Con corrupción es casi utópico pensar en la Paz
En Colombia mucho se habla de la corrupción y como sociedad somos (muy) dados a expresar nuestro rechazo contra todo acto que consideremos deshonesto, inmoral o perverso; no es suficiente con exponer narrativas que condenan al mundo entero de corrupto, y salvan la imagen individual. En tiempos electorales es común (y lamentable) escuchar más ataques que propuestas claras. Se establecen unas posturas moralistas de seudoperfección y verdad absoluta, que solo llevan a saciar la necesidad – de tener la razón – es claro, que no por condenar a los demás, se logra inmunizar la corrupción (ojo al dato).
De esta manera, no basta con reconocer que robar es corrupción, que no hacer buen uso de los recursos o ser negligentes en la administración de estos, también lo es; si perdemos el foco del asunto, cuando acomodamos las razones para condenar o absolver determinada situación, corrupción es corrupción, y no puede disfrazarse de aprobación si es el compadre, el amigo o el familiar quien comete dicho delito.
La corrupción es un delito, aunque de lo robado nos “beneficiemos”, aunque sus intenciones (supuestamente) sean las mejores o se acomode a cualquier flexibilidad cargada de subjetividad, lo mal hecho no puede nunca disfrazarse de “Ellos roban, pero hacen”, robar es paralelamente matar esperanzas, privar a muchos de la garantía de sus derechos e incrementar brechas sociales y violencias.
En este sentido, todo acto corrupto tiene un alto impacto que muchas veces no hacemos consciente y no hablo solo de las grandes obras que se roban, también de la resma de papel que cualquier funcionario toma de una oficina pública para llevarse a casa, es que robar, engañar, sacar provecho particular sobre el colectivo no merece ningún adjetivo “piadoso” o minúsculo, desde cualquier orilla que se practique es grave.

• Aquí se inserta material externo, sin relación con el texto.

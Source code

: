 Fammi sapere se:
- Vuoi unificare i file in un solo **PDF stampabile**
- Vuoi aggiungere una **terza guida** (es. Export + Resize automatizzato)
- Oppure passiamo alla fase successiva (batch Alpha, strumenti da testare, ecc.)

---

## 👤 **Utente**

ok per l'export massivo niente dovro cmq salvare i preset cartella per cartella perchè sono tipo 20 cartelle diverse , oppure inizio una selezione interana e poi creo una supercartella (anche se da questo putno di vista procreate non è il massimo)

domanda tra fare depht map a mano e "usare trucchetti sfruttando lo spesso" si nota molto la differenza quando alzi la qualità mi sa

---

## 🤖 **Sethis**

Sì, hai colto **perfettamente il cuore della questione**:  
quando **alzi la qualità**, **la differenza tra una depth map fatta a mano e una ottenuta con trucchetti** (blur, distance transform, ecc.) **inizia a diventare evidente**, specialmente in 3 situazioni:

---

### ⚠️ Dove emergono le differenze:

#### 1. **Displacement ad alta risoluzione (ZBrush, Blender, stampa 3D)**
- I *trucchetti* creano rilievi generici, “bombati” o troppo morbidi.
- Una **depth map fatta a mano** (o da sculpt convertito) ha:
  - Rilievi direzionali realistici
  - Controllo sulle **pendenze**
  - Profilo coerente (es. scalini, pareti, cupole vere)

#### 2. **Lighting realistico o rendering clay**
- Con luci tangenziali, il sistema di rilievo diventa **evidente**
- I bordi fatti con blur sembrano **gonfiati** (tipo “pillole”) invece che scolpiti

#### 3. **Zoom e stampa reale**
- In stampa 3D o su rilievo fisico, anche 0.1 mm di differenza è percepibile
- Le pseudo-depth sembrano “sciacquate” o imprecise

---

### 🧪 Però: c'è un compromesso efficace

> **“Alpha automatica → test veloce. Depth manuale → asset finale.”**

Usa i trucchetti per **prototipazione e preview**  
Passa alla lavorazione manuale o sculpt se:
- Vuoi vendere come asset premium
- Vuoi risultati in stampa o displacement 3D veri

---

Por ello, el título escogido para esta columna remite a reconocer que todos y todas tenemos herramientas para frenar la corrupción y dicho en palabras más alentadoras, tenemos la capacidad para crear una cultura de transparencia; des-corruptizar es la antítesis de todo acto de corrupción, no podemos afirmar con el descaro propio de intereses individuales que “juzgan al que se robó 5 pesos y no al que se ha robado 50”.
Des-corruptizar a Colombia implica también dejar de actuar con odios y retaliaciones y para poner un ejemplo, de lo que sucede en mi tierra La Guajira no se puede seguir aplicando la condena de “que si no me diste el contrato busco que te persigan, que, si te cambiaste de grupo político también”, es concentrarnos en lo importante y en lo constructivo y dejar de perder el tiempo en cortinas de humo que van desde el chisme básico de barrio hasta el daño a la imagen de los demás.
Las crisis políticas, sociales o económicas que padece el país no pueden ser solo un boom mediático, mientras diversos factores como la inseguridad o la pobreza extrema nos lapidan; algunos siguen empecinados en las divisiones de corrientes políticas, en perseguir al que no les agrada y de alegrarse porque a ese que no les cae bien le emitieron orden de captura o lo destituyeron de su cargo de poder; por ello afirmo que a los colombianos nos falta reaccionar y unirnos, dejarnos de atacar como caníbales (primitivos) que solo se disponen a saciar las necesidades particulares a pesar del daño a otras personas y empezar a desnormalizar todo acto corrupto.
Como ciudadanía deberíamos aprender a pasar del señalamiento a las acciones transformadoras, tal vez este último acto, encierre de manera amplia la categoría que propongo de –Descorruptizar– el país, porque no hacer nada también aplica como corrupción.